Said menjelaskan, kondisi yang semacam itu, sebetulnya kurang baik bagi Presiden, sebab bagaimanapun PDI-P adalah partai asal Presiden Jokowi, partai yang memungkinkan dirinya menduduki jabatan Presiden, bahkan saat ini menjadi pemilik kursi terbesar di DPR.
Selain itu terkait hanya diberikannya satu kursi kepada Partai Golkar di Kabinet. Dinilai agak ganjil juga.
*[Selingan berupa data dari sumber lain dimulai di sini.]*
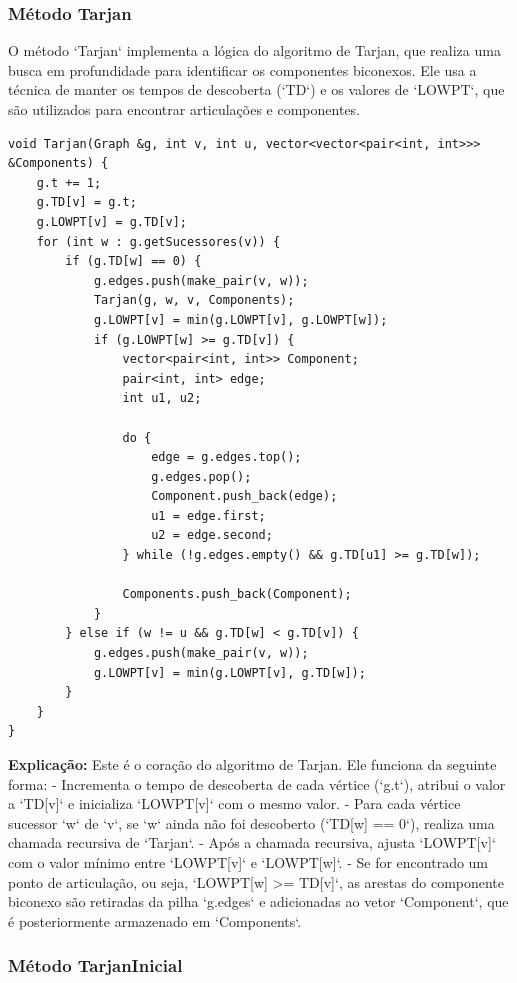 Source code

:\documentclass[10pt,conference]{IEEEtran}
\begin{document}
\subsubsection{Método Tarjan}

O método `Tarjan` implementa a lógica do algoritmo de Tarjan, que realiza uma busca em profundidade para identificar os componentes biconexos. Ele usa a técnica de manter os tempos de descoberta (`TD`) e os valores de `LOWPT`, que são utilizados para encontrar articulações e componentes.

\begin{lstlisting}
void Tarjan(Graph &g, int v, int u, vector<vector<pair<int, int>>> &Components) {
    g.t += 1;
    g.TD[v] = g.t;
    g.LOWPT[v] = g.TD[v];
    for (int w : g.getSucessores(v)) {
        if (g.TD[w] == 0) {
            g.edges.push(make_pair(v, w));
            Tarjan(g, w, v, Components);
            g.LOWPT[v] = min(g.LOWPT[v], g.LOWPT[w]);
            if (g.LOWPT[w] >= g.TD[v]) {
                vector<pair<int, int>> Component;
                pair<int, int> edge;
                int u1, u2;

                do {
                    edge = g.edges.top();
                    g.edges.pop();
                    Component.push_back(edge);
                    u1 = edge.first;
                    u2 = edge.second;
                } while (!g.edges.empty() && g.TD[u1] >= g.TD[w]);

                Components.push_back(Component);
            }
        } else if (w != u && g.TD[w] < g.TD[v]) {
            g.edges.push(make_pair(v, w));
            g.LOWPT[v] = min(g.LOWPT[v], g.TD[w]);
        }
    }
}
\end{lstlisting}

\textbf{Explicação:} Este é o coração do algoritmo de Tarjan. Ele funciona da seguinte forma:
- Incrementa o tempo de descoberta de cada vértice (`g.t`), atribui o valor a `TD[v]` e inicializa `LOWPT[v]` com o mesmo valor.
- Para cada vértice sucessor `w` de `v`, se `w` ainda não foi descoberto (`TD[w] == 0`), realiza uma chamada recursiva de `Tarjan`.
- Após a chamada recursiva, ajusta `LOWPT[v]` com o valor mínimo entre `LOWPT[v]` e `LOWPT[w]`.
- Se for encontrado um ponto de articulação, ou seja, `LOWPT[w] >= TD[v]`, as arestas do componente biconexo são retiradas da pilha `g.edges` e adicionadas ao vetor `Component`, que é posteriormente armazenado em `Components`.

\subsubsection{Método TarjanInicial}
\end{document}
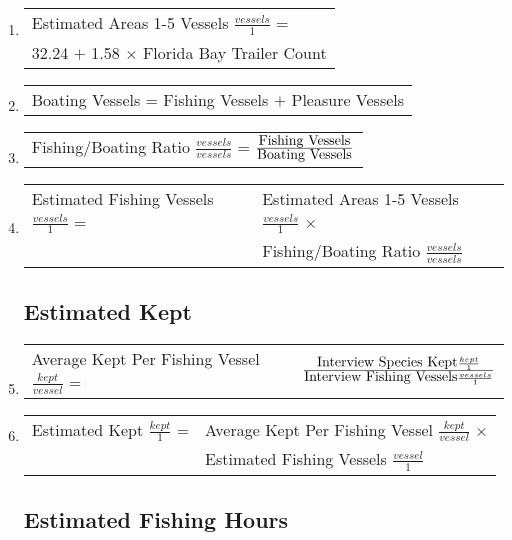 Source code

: \documentclass[letterpaper,12pt]{article}
\newcommand{\hspacer}{\hspace*{1cm}}
\newcommand{\fraction}[1]{\textrm{\normalsize{#1}}}
\begin{document}
\begin{enumerate}

\item
\begin{tabular}{l@{ }}
	Estimated Areas 1-5 Vessels 
		$ \frac {vessels} {1} $ = \\
		\hspacer 32.24 $+$
		1.58 $\times$ Florida Bay Trailer Count
\end{tabular}

\item
\begin{tabular}{l@{ }}
	Boating Vessels = Fishing Vessels $+$ Pleasure Vessels
\end{tabular}

\item
\begin{tabular}{l@{ }}
	Fishing/Boating Ratio 
		$ \frac {vessels} {vessels} $ =
		$
\frac
	{\fraction{Fishing Vessels}}
      	{\fraction{Boating Vessels}}
		$
\end{tabular}

\item
\begin{tabular}{l@{ }l@{ }}
	Estimated Fishing Vessels 
		$ \frac {vessels} {1} $ =
		& Estimated Areas 1-5 Vessels
			$ \frac {vessels} {1} $ $\times$ \\
		& Fishing/Boating Ratio
			$ \frac {vessels} {vessels} $
\end{tabular}

\subsection{Estimated Kept}

\item
\begin{tabular}{l@{ }l@{ }}
	Average Kept Per Fishing Vessel
		$ \frac {kept} {vessel} $ =
		& $ \frac	{\fraction{Interview Species Kept}
				 \frac {kept} {1}}
				{\fraction{Interview Fishing Vessels}
				 \frac {vessels} {1}} $
\end{tabular}

\item
\begin{tabular}{l@{ }l@{ }}
	Estimated Kept $ \frac {kept} {1} $ =
		& Average Kept Per Fishing Vessel
			$ \frac {kept} {vessel} $ $\times$ \\
		& Estimated Fishing Vessels
			$ \frac {vessel} {1} $
\end{tabular}

\subsection{Estimated Fishing Hours}


\end{enumerate}
\end{document}
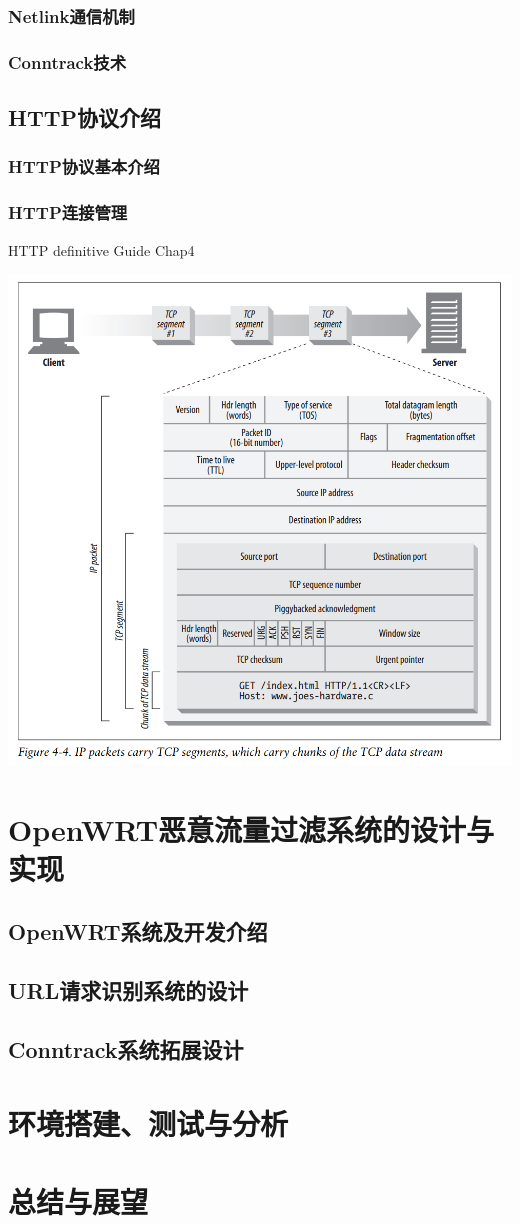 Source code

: \documentclass[a4paper,onecolumn,UTF8]{ctexart}
\begin{document}
\subsubsection{Netlink通信机制}
\subsubsection{Conntrack技术}
\subsection{HTTP协议介绍}
\subsubsection{HTTP协议基本介绍}
\subsubsection{HTTP连接管理}
HTTP definitive Guide Chap4
\begin{center}
  \includegraphics[width=.8\textwidth]{./pic/tcp_segment_data.png}
\end{center}
\section{OpenWRT恶意流量过滤系统的设计与实现}
\subsection{OpenWRT系统及开发介绍}
\subsection{URL请求识别系统的设计}
\subsection{Conntrack系统拓展设计}
\section{环境搭建、测试与分析}
\section{总结与展望}
\end{document}
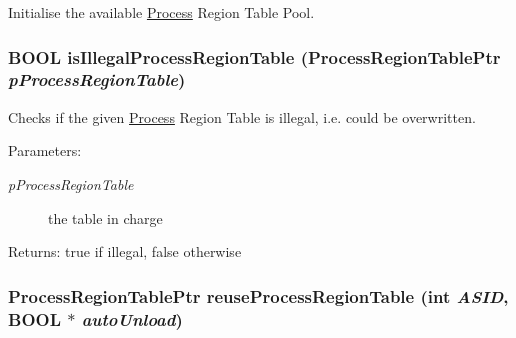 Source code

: Initialise the available \hyperlink{struct_process}{Process} Region Table Pool. \hypertarget{group___v_m_m___p_r_t_ga71999d60ed6ffd380de19b82064e115}{
\subsubsection[{isIllegalProcessRegionTable}]{\setlength{\rightskip}{0pt plus 5cm}BOOL isIllegalProcessRegionTable (ProcessRegionTablePtr {\em pProcessRegionTable})}}
\label{group___v_m_m___p_r_t_ga71999d60ed6ffd380de19b82064e115}


Checks if the given \hyperlink{struct_process}{Process} Region Table is illegal, i.e. could be overwritten. \begin{Desc}
\item[Parameters:]
\begin{description}
\item[{\em pProcessRegionTable}]the table in charge \end{description}
\end{Desc}
\begin{Desc}
\item[Returns:]true if illegal, false otherwise \end{Desc}
\hypertarget{group___v_m_m___p_r_t_g296088b63a558cf3d38b438dddfd4f06}{
\subsubsection[{reuseProcessRegionTable}]{\setlength{\rightskip}{0pt plus 5cm}ProcessRegionTablePtr reuseProcessRegionTable (int {\em ASID}, \/  BOOL $\ast$ {\em autoUnload})}}
\label{group___v_m_m___p_r_t_g296088b63a558cf3d38b438dddfd4f06}


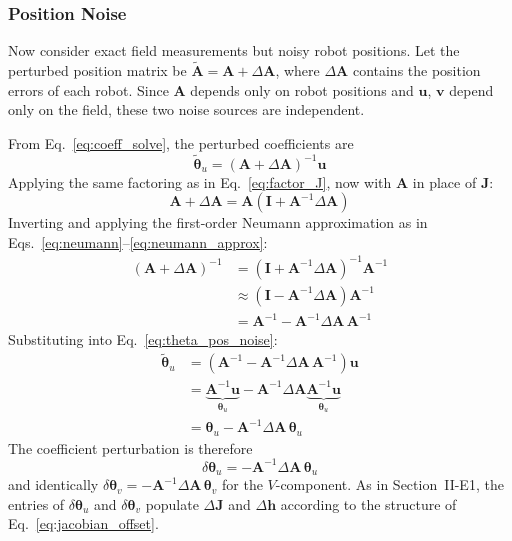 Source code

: \documentclass[lettersize,journal]{IEEEtran}
\begin{document}
\subsubsection{Position Noise}

Now consider exact field measurements but noisy robot positions. Let the perturbed position matrix be $\tilde{\mathbf{A}} = \mathbf{A} + \Delta\mathbf{A}$, where $\Delta\mathbf{A}$ contains the position errors of each robot. Since $\mathbf{A}$ depends only on robot positions and $\mathbf{u}$, $\mathbf{v}$ depend only on the field, these two noise sources are independent.

From Eq.~\eqref{eq:coeff_solve}, the perturbed coefficients are
\begin{equation}
    \tilde{\boldsymbol{\theta}}_u = (\mathbf{A} + \Delta\mathbf{A})^{-1}\mathbf{u}
    \label{eq:theta_pos_noise}
\end{equation}
Applying the same factoring as in Eq.~\eqref{eq:factor_J}, now with $\mathbf{A}$ in place of $\mathbf{J}$:
\begin{equation}
    \mathbf{A} + \Delta\mathbf{A} = \mathbf{A}(\mathbf{I} + \mathbf{A}^{-1}\Delta\mathbf{A})
    \label{eq:factor_A}
\end{equation}
Inverting and applying the first-order Neumann approximation as in Eqs.~\eqref{eq:neumann}--\eqref{eq:neumann_approx}:
\begin{align}
    (\mathbf{A} + \Delta\mathbf{A})^{-1} &= (\mathbf{I} + \mathbf{A}^{-1}\Delta\mathbf{A})^{-1}\mathbf{A}^{-1} \nonumber \\
    &\approx (\mathbf{I} - \mathbf{A}^{-1}\Delta\mathbf{A})\mathbf{A}^{-1} \nonumber \\
    &= \mathbf{A}^{-1} - \mathbf{A}^{-1}\Delta\mathbf{A}\,\mathbf{A}^{-1}
    \label{eq:A_first_order_inv}
\end{align}
Substituting into Eq.~\eqref{eq:theta_pos_noise}:
\begin{align}
    \tilde{\boldsymbol{\theta}}_u &= (\mathbf{A}^{-1} - \mathbf{A}^{-1}\Delta\mathbf{A}\,\mathbf{A}^{-1})\mathbf{u} \nonumber \\
    &= \underbrace{\mathbf{A}^{-1}\mathbf{u}}_{\boldsymbol{\theta}_u} - \mathbf{A}^{-1}\Delta\mathbf{A}\underbrace{\mathbf{A}^{-1}\mathbf{u}}_{\boldsymbol{\theta}_u} \nonumber \\
    &= \boldsymbol{\theta}_u - \mathbf{A}^{-1}\Delta\mathbf{A}\,\boldsymbol{\theta}_u
    \label{eq:theta_u_pos_perturbed}
\end{align}
The coefficient perturbation is therefore
\begin{equation}
    \delta\boldsymbol{\theta}_u = -\mathbf{A}^{-1}\Delta\mathbf{A}\,\boldsymbol{\theta}_u
    \label{eq:delta_theta_u_pos}
\end{equation}
and identically $\delta\boldsymbol{\theta}_v = -\mathbf{A}^{-1}\Delta\mathbf{A}\,\boldsymbol{\theta}_v$ for the $V$-component. As in Section~II-E1, the entries of $\delta\boldsymbol{\theta}_u$ and $\delta\boldsymbol{\theta}_v$ populate $\Delta\mathbf{J}$ and $\Delta\mathbf{h}$ according to the structure of Eq.~\eqref{eq:jacobian_offset}.
\end{document}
Sebab, walaupun terbilang sebagai pendukung baru Permerintah, fakta politik menunjukan Partai Golkar saat ini adalah pemilik kursi nomor dua terbanyak di DPR setelah PDI-P.
Dengan kekuatannya di parlemen itu, maka satu kursi Menteri Perindustrian untuk Airlangga Hartarto terasa kurang sebanding. Apalagi Golkar sudah mengagendakan untuk mengusung Jokowi sebagai Capres 2019-2024.
”Jatah kursi satu untuk Golkar juga pasti akan ada polemik,” tegasnya. (Eros)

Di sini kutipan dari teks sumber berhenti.